### Exercise requirements
Reproduce the whole listing word for word. Leave every image out.
○ ○ ○ ○
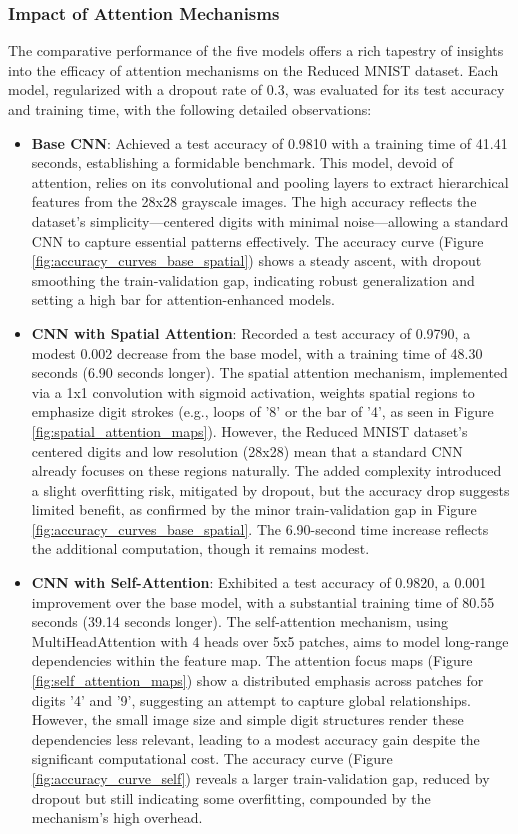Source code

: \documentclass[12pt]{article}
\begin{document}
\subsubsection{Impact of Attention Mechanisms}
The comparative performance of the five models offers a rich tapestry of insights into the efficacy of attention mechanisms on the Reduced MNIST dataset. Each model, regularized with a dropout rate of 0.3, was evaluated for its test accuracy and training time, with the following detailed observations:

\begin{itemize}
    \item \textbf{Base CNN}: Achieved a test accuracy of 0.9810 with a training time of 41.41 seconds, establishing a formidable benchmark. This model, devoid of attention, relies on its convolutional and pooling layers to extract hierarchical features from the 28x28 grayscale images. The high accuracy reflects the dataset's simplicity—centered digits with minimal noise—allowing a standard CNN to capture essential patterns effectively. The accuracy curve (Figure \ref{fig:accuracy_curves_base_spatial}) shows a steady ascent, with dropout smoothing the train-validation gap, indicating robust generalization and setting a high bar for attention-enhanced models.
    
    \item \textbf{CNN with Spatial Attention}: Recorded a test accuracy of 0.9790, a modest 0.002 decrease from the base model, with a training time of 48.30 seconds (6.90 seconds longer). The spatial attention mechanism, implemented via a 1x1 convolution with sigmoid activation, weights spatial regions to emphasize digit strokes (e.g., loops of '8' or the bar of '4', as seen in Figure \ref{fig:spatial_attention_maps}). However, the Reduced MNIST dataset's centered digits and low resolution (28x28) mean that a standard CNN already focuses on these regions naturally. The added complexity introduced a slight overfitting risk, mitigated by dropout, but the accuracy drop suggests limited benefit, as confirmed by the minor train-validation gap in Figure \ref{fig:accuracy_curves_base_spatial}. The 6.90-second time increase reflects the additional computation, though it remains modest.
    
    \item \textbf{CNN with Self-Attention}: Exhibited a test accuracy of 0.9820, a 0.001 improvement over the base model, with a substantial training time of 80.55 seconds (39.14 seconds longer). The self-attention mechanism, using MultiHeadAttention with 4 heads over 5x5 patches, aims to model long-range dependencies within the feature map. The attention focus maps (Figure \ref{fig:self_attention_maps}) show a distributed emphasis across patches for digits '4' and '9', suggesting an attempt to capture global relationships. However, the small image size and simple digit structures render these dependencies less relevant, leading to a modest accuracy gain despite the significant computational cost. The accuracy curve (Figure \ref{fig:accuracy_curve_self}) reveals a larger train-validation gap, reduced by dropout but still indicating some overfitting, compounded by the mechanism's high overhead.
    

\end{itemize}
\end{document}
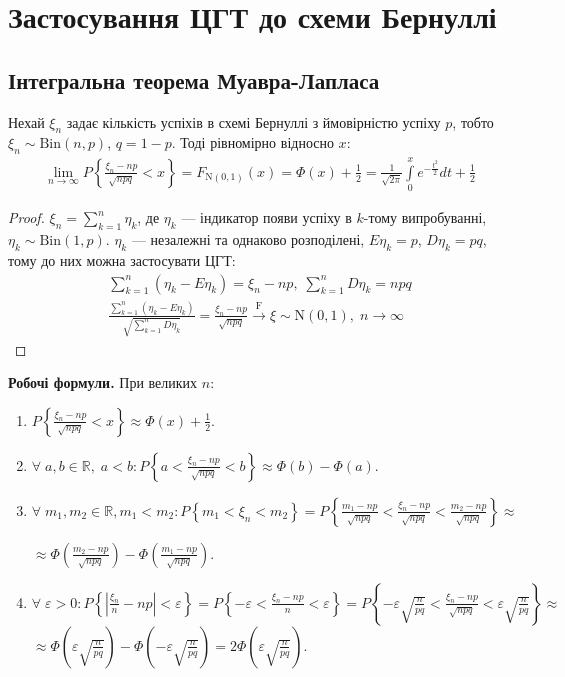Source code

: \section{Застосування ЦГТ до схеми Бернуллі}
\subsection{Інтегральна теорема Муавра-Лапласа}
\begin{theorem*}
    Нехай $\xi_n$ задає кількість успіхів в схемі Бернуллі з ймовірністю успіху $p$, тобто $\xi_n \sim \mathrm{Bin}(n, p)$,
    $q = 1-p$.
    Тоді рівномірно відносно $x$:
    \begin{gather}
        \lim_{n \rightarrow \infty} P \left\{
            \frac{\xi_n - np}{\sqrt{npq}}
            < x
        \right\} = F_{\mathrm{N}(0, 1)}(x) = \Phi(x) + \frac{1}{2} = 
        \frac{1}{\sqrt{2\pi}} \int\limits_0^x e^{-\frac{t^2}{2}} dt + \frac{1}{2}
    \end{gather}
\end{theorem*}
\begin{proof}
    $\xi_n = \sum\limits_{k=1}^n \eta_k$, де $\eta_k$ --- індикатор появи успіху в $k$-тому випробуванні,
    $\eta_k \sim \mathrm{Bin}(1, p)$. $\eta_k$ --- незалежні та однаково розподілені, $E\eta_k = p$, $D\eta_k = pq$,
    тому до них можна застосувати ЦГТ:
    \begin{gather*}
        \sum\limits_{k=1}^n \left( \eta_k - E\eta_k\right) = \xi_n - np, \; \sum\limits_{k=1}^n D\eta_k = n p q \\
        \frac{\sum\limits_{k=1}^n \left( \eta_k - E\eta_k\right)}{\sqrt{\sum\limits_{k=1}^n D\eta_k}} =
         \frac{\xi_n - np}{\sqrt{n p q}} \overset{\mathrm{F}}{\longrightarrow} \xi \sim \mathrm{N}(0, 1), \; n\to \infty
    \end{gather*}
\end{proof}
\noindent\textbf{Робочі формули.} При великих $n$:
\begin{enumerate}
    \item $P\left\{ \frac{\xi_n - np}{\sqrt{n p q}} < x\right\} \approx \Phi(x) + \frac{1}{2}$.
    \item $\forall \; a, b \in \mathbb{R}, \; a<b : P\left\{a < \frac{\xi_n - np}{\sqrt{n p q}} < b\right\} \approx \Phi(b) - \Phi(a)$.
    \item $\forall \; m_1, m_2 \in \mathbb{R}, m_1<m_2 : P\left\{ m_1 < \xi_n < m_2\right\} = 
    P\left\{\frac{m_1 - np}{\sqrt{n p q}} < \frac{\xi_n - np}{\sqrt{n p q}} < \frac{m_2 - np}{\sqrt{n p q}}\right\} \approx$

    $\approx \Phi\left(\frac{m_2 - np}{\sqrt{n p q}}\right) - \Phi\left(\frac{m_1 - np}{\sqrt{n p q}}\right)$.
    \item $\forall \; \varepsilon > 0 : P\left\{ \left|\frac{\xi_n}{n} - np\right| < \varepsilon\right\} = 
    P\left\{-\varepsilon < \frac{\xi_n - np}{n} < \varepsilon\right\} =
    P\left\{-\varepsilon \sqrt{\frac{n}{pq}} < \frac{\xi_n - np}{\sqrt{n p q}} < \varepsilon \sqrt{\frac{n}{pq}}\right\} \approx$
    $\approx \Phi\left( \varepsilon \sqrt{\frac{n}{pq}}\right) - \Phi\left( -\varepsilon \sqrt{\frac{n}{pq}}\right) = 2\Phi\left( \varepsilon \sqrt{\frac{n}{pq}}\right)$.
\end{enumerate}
○ ○ ○ ○
### Answer box
Source code

: \documentclass[12pt]{article}
\begin{document}
\subsubsection{Impact of Attention Mechanisms}
The comparative performance of the five models offers a rich tapestry of insights into the efficacy of attention mechanisms on the Reduced MNIST dataset. Each model, regularized with a dropout rate of 0.3, was evaluated for its test accuracy and training time, with the following detailed observations:

\begin{itemize}
    \item \textbf{Base CNN}: Achieved a test accuracy of 0.9810 with a training time of 41.41 seconds, establishing a formidable benchmark. This model, devoid of attention, relies on its convolutional and pooling layers to extract hierarchical features from the 28x28 grayscale images. The high accuracy reflects the dataset's simplicity—centered digits with minimal noise—allowing a standard CNN to capture essential patterns effectively. The accuracy curve (Figure \ref{fig:accuracy_curves_base_spatial}) shows a steady ascent, with dropout smoothing the train-validation gap, indicating robust generalization and setting a high bar for attention-enhanced models.
    
    \item \textbf{CNN with Spatial Attention}: Recorded a test accuracy of 0.9790, a modest 0.002 decrease from the base model, with a training time of 48.30 seconds (6.90 seconds longer). The spatial attention mechanism, implemented via a 1x1 convolution with sigmoid activation, weights spatial regions to emphasize digit strokes (e.g., loops of '8' or the bar of '4', as seen in Figure \ref{fig:spatial_attention_maps}). However, the Reduced MNIST dataset's centered digits and low resolution (28x28) mean that a standard CNN already focuses on these regions naturally. The added complexity introduced a slight overfitting risk, mitigated by dropout, but the accuracy drop suggests limited benefit, as confirmed by the minor train-validation gap in Figure \ref{fig:accuracy_curves_base_spatial}. The 6.90-second time increase reflects the additional computation, though it remains modest.
    
    \item \textbf{CNN with Self-Attention}: Exhibited a test accuracy of 0.9820, a 0.001 improvement over the base model, with a substantial training time of 80.55 seconds (39.14 seconds longer). The self-attention mechanism, using MultiHeadAttention with 4 heads over 5x5 patches, aims to model long-range dependencies within the feature map. The attention focus maps (Figure \ref{fig:self_attention_maps}) show a distributed emphasis across patches for digits '4' and '9', suggesting an attempt to capture global relationships. However, the small image size and simple digit structures render these dependencies less relevant, leading to a modest accuracy gain despite the significant computational cost. The accuracy curve (Figure \ref{fig:accuracy_curve_self}) reveals a larger train-validation gap, reduced by dropout but still indicating some overfitting, compounded by the mechanism's high overhead.
    

\end{itemize}
\end{document}
Source code

: \section{Застосування ЦГТ до схеми Бернуллі}
\subsection{Інтегральна теорема Муавра-Лапласа}
\begin{theorem*}
    Нехай $\xi_n$ задає кількість успіхів в схемі Бернуллі з ймовірністю успіху $p$, тобто $\xi_n \sim \mathrm{Bin}(n, p)$,
    $q = 1-p$.
    Тоді рівномірно відносно $x$:
    \begin{gather}
        \lim_{n \rightarrow \infty} P \left\{
            \frac{\xi_n - np}{\sqrt{npq}}
            < x
        \right\} = F_{\mathrm{N}(0, 1)}(x) = \Phi(x) + \frac{1}{2} = 
        \frac{1}{\sqrt{2\pi}} \int\limits_0^x e^{-\frac{t^2}{2}} dt + \frac{1}{2}
    \end{gather}
\end{theorem*}
\begin{proof}
    $\xi_n = \sum\limits_{k=1}^n \eta_k$, де $\eta_k$ --- індикатор появи успіху в $k$-тому випробуванні,
    $\eta_k \sim \mathrm{Bin}(1, p)$. $\eta_k$ --- незалежні та однаково розподілені, $E\eta_k = p$, $D\eta_k = pq$,
    тому до них можна застосувати ЦГТ:
    \begin{gather*}
        \sum\limits_{k=1}^n \left( \eta_k - E\eta_k\right) = \xi_n - np, \; \sum\limits_{k=1}^n D\eta_k = n p q \\
        \frac{\sum\limits_{k=1}^n \left( \eta_k - E\eta_k\right)}{\sqrt{\sum\limits_{k=1}^n D\eta_k}} =
         \frac{\xi_n - np}{\sqrt{n p q}} \overset{\mathrm{F}}{\longrightarrow} \xi \sim \mathrm{N}(0, 1), \; n\to \infty
    \end{gather*}
\end{proof}
\noindent\textbf{Робочі формули.} При великих $n$:
\begin{enumerate}
    \item $P\left\{ \frac{\xi_n - np}{\sqrt{n p q}} < x\right\} \approx \Phi(x) + \frac{1}{2}$.
    \item $\forall \; a, b \in \mathbb{R}, \; a<b : P\left\{a < \frac{\xi_n - np}{\sqrt{n p q}} < b\right\} \approx \Phi(b) - \Phi(a)$.
    \item $\forall \; m_1, m_2 \in \mathbb{R}, m_1<m_2 : P\left\{ m_1 < \xi_n < m_2\right\} = 
    P\left\{\frac{m_1 - np}{\sqrt{n p q}} < \frac{\xi_n - np}{\sqrt{n p q}} < \frac{m_2 - np}{\sqrt{n p q}}\right\} \approx$

    $\approx \Phi\left(\frac{m_2 - np}{\sqrt{n p q}}\right) - \Phi\left(\frac{m_1 - np}{\sqrt{n p q}}\right)$.
    \item $\forall \; \varepsilon > 0 : P\left\{ \left|\frac{\xi_n}{n} - np\right| < \varepsilon\right\} = 
    P\left\{-\varepsilon < \frac{\xi_n - np}{n} < \varepsilon\right\} =
    P\left\{-\varepsilon \sqrt{\frac{n}{pq}} < \frac{\xi_n - np}{\sqrt{n p q}} < \varepsilon \sqrt{\frac{n}{pq}}\right\} \approx$
    $\approx \Phi\left( \varepsilon \sqrt{\frac{n}{pq}}\right) - \Phi\left( -\varepsilon \sqrt{\frac{n}{pq}}\right) = 2\Phi\left( \varepsilon \sqrt{\frac{n}{pq}}\right)$.
\end{enumerate}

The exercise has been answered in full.